De sfeer op de tentoonstelling is sereen, zodat de artistieke emoties de vrije loop krijgen – wat zelden geval is in het alledaagse leven. ©Vincent Everarts

In oktober van dit jaar kondigde de Nederlandse bankengroep dat men 7.000 banen zou schrappen, waarvan 3.500 in België. Tegelijkertijd opende het dertig jaar oude kunstcentrum van ING in Brussel een prestigieuze en grootschalige tentoonstelling: het haalde de New Yorkse verzameling van Solomon R. Guggenheim en de Venetiaanse collectie van diens nicht Peggy Guggenheim naar ons land. Door de verjaardag van het ING Art Center maar ook en vooral door de crisis in de bankensector stelt ING zich meer dan ooit de vraag waarom kunst noodzakelijk is voor het bedrijf. Is het noodzakelijker dan jobs? Die tweede vraag komt van militanten, die in de eerste plaats de communicatie rond de opening van de tentoonstelling betreuren.

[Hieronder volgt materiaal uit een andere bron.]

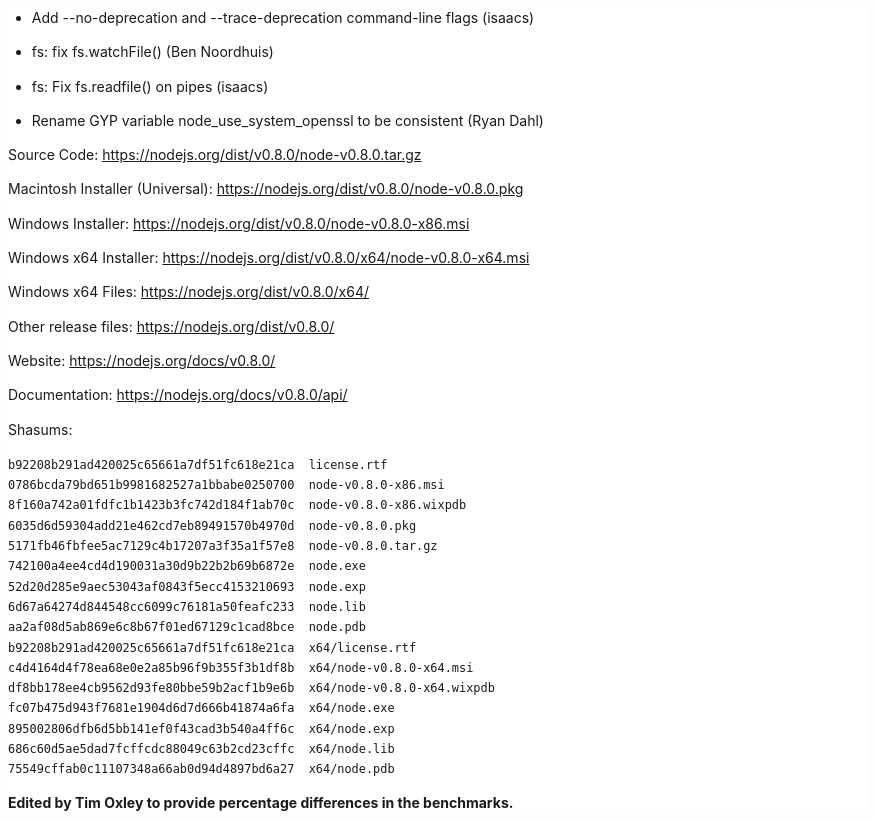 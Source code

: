 * Add --no-deprecation and --trace-deprecation command-line flags (isaacs)

* fs: fix fs.watchFile() (Ben Noordhuis)

* fs: Fix fs.readfile() on pipes (isaacs)

* Rename GYP variable node_use_system_openssl to be consistent (Ryan Dahl)

Source Code: https://nodejs.org/dist/v0.8.0/node-v0.8.0.tar.gz

Macintosh Installer (Universal): https://nodejs.org/dist/v0.8.0/node-v0.8.0.pkg

Windows Installer: https://nodejs.org/dist/v0.8.0/node-v0.8.0-x86.msi

Windows x64 Installer: https://nodejs.org/dist/v0.8.0/x64/node-v0.8.0-x64.msi

Windows x64 Files: https://nodejs.org/dist/v0.8.0/x64/

Other release files: https://nodejs.org/dist/v0.8.0/

Website: https://nodejs.org/docs/v0.8.0/

Documentation: https://nodejs.org/docs/v0.8.0/api/

Shasums:

```
b92208b291ad420025c65661a7df51fc618e21ca  license.rtf
0786bcda79bd651b9981682527a1bbabe0250700  node-v0.8.0-x86.msi
8f160a742a01fdfc1b1423b3fc742d184f1ab70c  node-v0.8.0-x86.wixpdb
6035d6d59304add21e462cd7eb89491570b4970d  node-v0.8.0.pkg
5171fb46fbfee5ac7129c4b17207a3f35a1f57e8  node-v0.8.0.tar.gz
742100a4ee4cd4d190031a30d9b22b2b69b6872e  node.exe
52d20d285e9aec53043af0843f5ecc4153210693  node.exp
6d67a64274d844548cc6099c76181a50feafc233  node.lib
aa2af08d5ab869e6c8b67f01ed67129c1cad8bce  node.pdb
b92208b291ad420025c65661a7df51fc618e21ca  x64/license.rtf
c4d4164d4f78ea68e0e2a85b96f9b355f3b1df8b  x64/node-v0.8.0-x64.msi
df8bb178ee4cb9562d93fe80bbe59b2acf1b9e6b  x64/node-v0.8.0-x64.wixpdb
fc07b475d943f7681e1904d6d7d666b41874a6fa  x64/node.exe
895002806dfb6d5bb141ef0f43cad3b540a4ff6c  x64/node.exp
686c60d5ae5dad7fcffcdc88049c63b2cd23cffc  x64/node.lib
75549cffab0c11107348a66ab0d94d4897bd6a27  x64/node.pdb
```

**Edited by Tim Oxley to provide percentage differences in the benchmarks.**
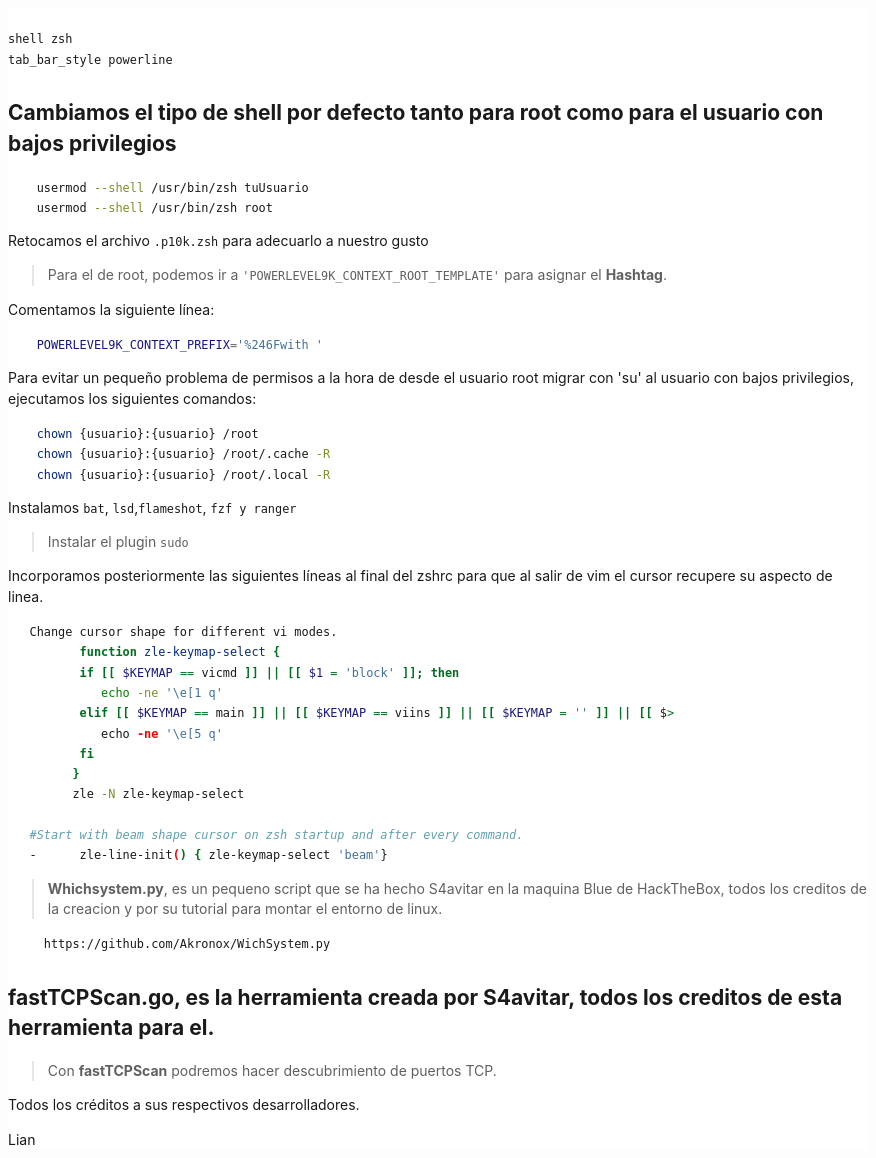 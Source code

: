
 ```

shell zsh
tab_bar_style powerline
```
## Cambiamos el tipo de shell por defecto tanto para root como para el usuario con bajos privilegios
```bash
    usermod --shell /usr/bin/zsh tuUsuario
    usermod --shell /usr/bin/zsh root
```
Retocamos el archivo `.p10k.zsh` para adecuarlo a nuestro gusto

> Para el de root, podemos ir a `'POWERLEVEL9K_CONTEXT_ROOT_TEMPLATE'` para asignar el **Hashtag**.

   Comentamos la siguiente línea:
```bash
    POWERLEVEL9K_CONTEXT_PREFIX='%246Fwith '
```
   Para evitar un pequeño problema de permisos a la hora de desde el usuario root migrar con 'su' al usuario con bajos privilegios,
   ejecutamos los siguientes comandos:
```bash
    chown {usuario}:{usuario} /root
    chown {usuario}:{usuario} /root/.cache -R
    chown {usuario}:{usuario} /root/.local -R
```
Instalamos `bat`, `lsd`,`flameshot`, `fzf y ranger`

> Instalar el plugin `sudo`

   Incorporamos posteriormente las siguientes líneas al final del zshrc para que
   al salir de vim el cursor recupere su aspecto de linea.

```bash
   Change cursor shape for different vi modes.
          function zle-keymap-select {
          if [[ $KEYMAP == vicmd ]] || [[ $1 = 'block' ]]; then
             echo -ne '\e[1 q'
          elif [[ $KEYMAP == main ]] || [[ $KEYMAP == viins ]] || [[ $KEYMAP = '' ]] || [[ $>
             echo -ne '\e[5 q'
          fi
         }
         zle -N zle-keymap-select

   #Start with beam shape cursor on zsh startup and after every command.
   -      zle-line-init() { zle-keymap-select 'beam'}
```
> **Whichsystem.py**, es un pequeno script que se ha hecho S4avitar en la maquina Blue de HackTheBox, todos los creditos de la creacion y por su tutorial para montar el     entorno de linux.

```
     https://github.com/Akronox/WichSystem.py
```
## fastTCPScan.go, es la herramienta creada por S4avitar, todos los creditos de esta herramienta para el.
> Con **fastTCPScan** podremos hacer descubrimiento de puertos TCP.

Todos los créditos a sus respectivos desarrolladores.
 
Lian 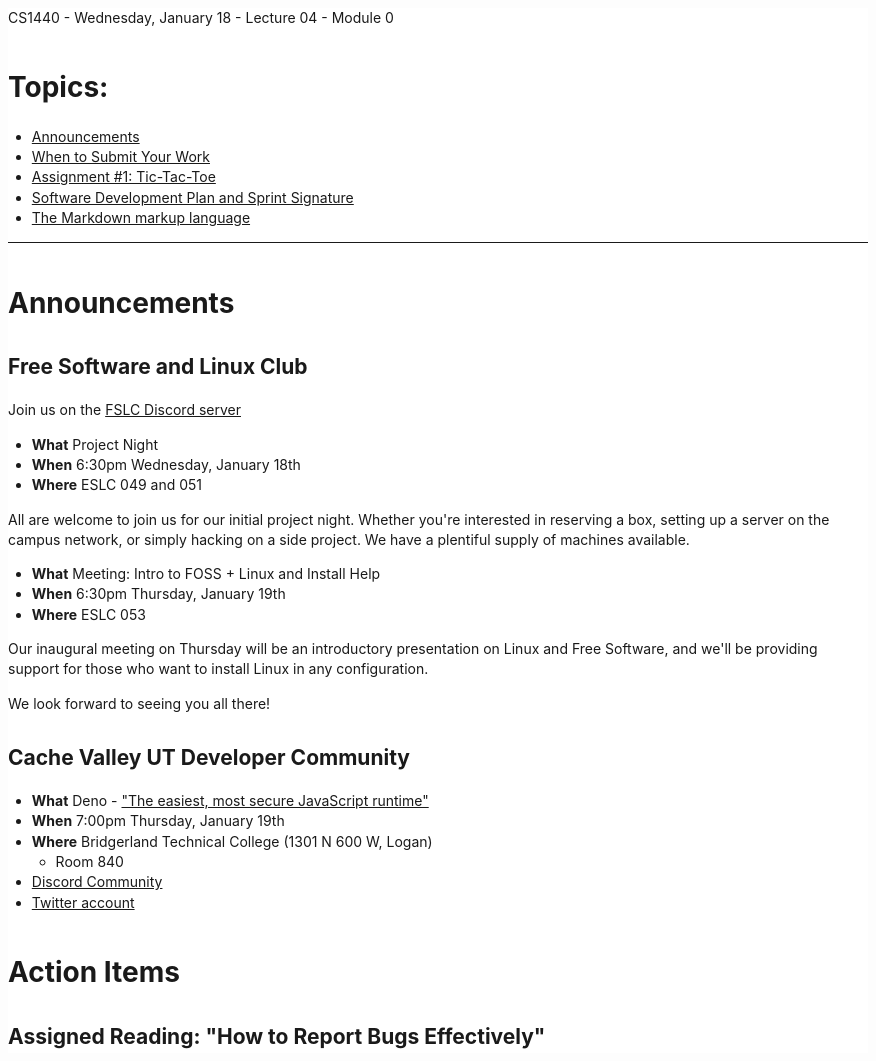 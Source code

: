 CS1440 - Wednesday, January 18 - Lecture 04 - Module 0

# Topics:
* [Announcements](#announcements)
* [When to Submit Your Work](#when-to-submit-your-work)
* [Assignment #1: Tic-Tac-Toe](#assignment-1-tic-tac-toe)
* [Software Development Plan and Sprint Signature](#software-development-plan-and-sprint-signature)
* [The Markdown markup language](#the-markdown-markup-language)


------------------------------------------------------------
# Announcements

## Free Software and Linux Club

Join us on the [FSLC Discord server](https://discord.gg/GKWhbVDN38)

*   **What**  Project Night
*   **When**  6:30pm Wednesday, January 18th
*   **Where** ESLC 049 and 051


All are welcome to join us for our initial project night.  Whether you're interested in reserving a box, setting up a server on the campus network, or simply hacking on a side project.  We have a plentiful supply of machines available. 


*   **What**  Meeting: Intro to FOSS + Linux and Install Help
*   **When**  6:30pm Thursday, January 19th
*   **Where** ESLC 053

Our inaugural meeting on Thursday will be an introductory presentation on Linux and Free Software, and we'll be providing support for those who want to install Linux in any configuration.

We look forward to seeing you all there! 


## Cache Valley UT Developer Community

*   **What**  Deno - ["The easiest, most secure JavaScript runtime"](https://deno.land)
*   **When**  7:00pm Thursday, January 19th
*   **Where** Bridgerland Technical College (1301 N 600 W, Logan)
    *   Room 840
*   [Discord Community](https://discord.gg/J867CsHJaG)
*   [Twitter account](https://twitter.com/cache_dev)



# Action Items

## Assigned Reading: "How to Report Bugs Effectively"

Patricia De Peuter, hoofd van het departement voor schone kunsten van de bank, herinnert er de critici aan dat een tentoonstelling over een lange termijn opgebouwd wordt en dat de veranderingen in het bedrijf doorgevoerd worden “om er daarna beter van te worden” – zelfs al zijn ze pijnlijk. Head of Corporate Sponsoring, Events & Art Management Philippe Jaumain ondersteunt die stelling met een vergelijking. “Het is vreselijk dat er banen geschrapt worden. We begrijpen de kritiek. Maar we mogen niet vergeten dat deze reorganisatie plaatsvindt wanneer de bank het goed maakt. Je herstelt je dak niet in het putje van de winter. We profiteren van het goede weer om ons voor te bereiden op de komende tijden.” Het idee erachter komt erop neer dat ING zich voorbereidt op de uitdagingen van de toekomst. “We hoeven niet op alles te besparen om banen te redden. We behouden wat de bank des te beter kan helpen; het is duidelijk dat onze relatie met de kunsten er altijd al geweest is.” Het ING Art Center heeft in de loop van dertig jaar een geloofwaardigheid opgebouwd is die ijzersterk is: anders zou het onmogelijk geweest zijn om het vertrouwen te winnen van een instelling zoals de Solomon R. Guggenheim Foundation. Het centrum heeft een museale geloofwaardigheid die even groot is als die van de grote musea van ons land. “Het is heel belangrijk om die troef uit te spelen,” voegt Philippe Jaumain toe. “Geen enkele onderneming klopt ons in dat opzicht. Het ING Art Center is een machine die we niet kunnen achterwaarts kunnen instellen. Uiteindelijk is het niet overdreven om te zeggen dat de bank deze tentoonstelling al dertig jaar voorbereidt. En dat deze investering over een lange termijn haar vruchten afwerpt.”

Kunst als business tool

Het ING Art Center is één van de tools die ING België inzet om zijn ontwikkeling te ondersteunen. Het gaat hier niet om een mecenaat dat volledig los staat van de zaken maar om “een instrument om zaken te doen.” ING heeft wel meer tools van dat type: ze is partner van de Rode Duivels, de Muziekkapel Koningin Elisabeth, UNICEF, een rist festivals enzovoort. Het voordeel hier is dat ING een enorme vrijheid heeft door haar eigen sponsor te zijn. Wat is de ROI in realiteit? We stellen de vraag zowel aan Patricia De Peuter als aan Philippe Jaumain. Naast de directe ROI op de ticketverkoop komen er twee elementen naar voren: de retour op de klanten en de ondersteuning van het merkimago. Via de kunsten heeft ING een doeltreffend platform ontwikkeld om te netwerken. Via die zakelijke facilitator kan ze inderdaad de relaties met haar “top clients” versterken, door hen uit te nodigen op exclusieve evenementen. “We organiseren een dertigtal nocturnes voor onze klanten,” verklaart de coördinatrice van de tentoonstelling. “Zij worden 's avonds met hun partner ontvangen door een gids. De rondleiding wordt gevolgd door een walking dinner.” Het feit dat de klant niet in een gesponsorde locatie maar in het bedrijf zelf ontvangen wordt, maakt een directer contact mogelijk. Maar vooral kost het natuurlijk “twee tot drie keer minder!” preciseert Philippe Jaumain. Daarnaast biedt ING al haar klanten een korting van 50% op de tickets voor de tentoonstelling. Op de koop toe geniet haar imago ervan: het ING Art Center profileert de bank en schenkt die een imago van een bedrijf “dat van nature uitmuntendheid uitstraalt.” Het komt erop neer dat ING zich op een andere manier laat ontdekken dan door haar bancaire efficiëntie.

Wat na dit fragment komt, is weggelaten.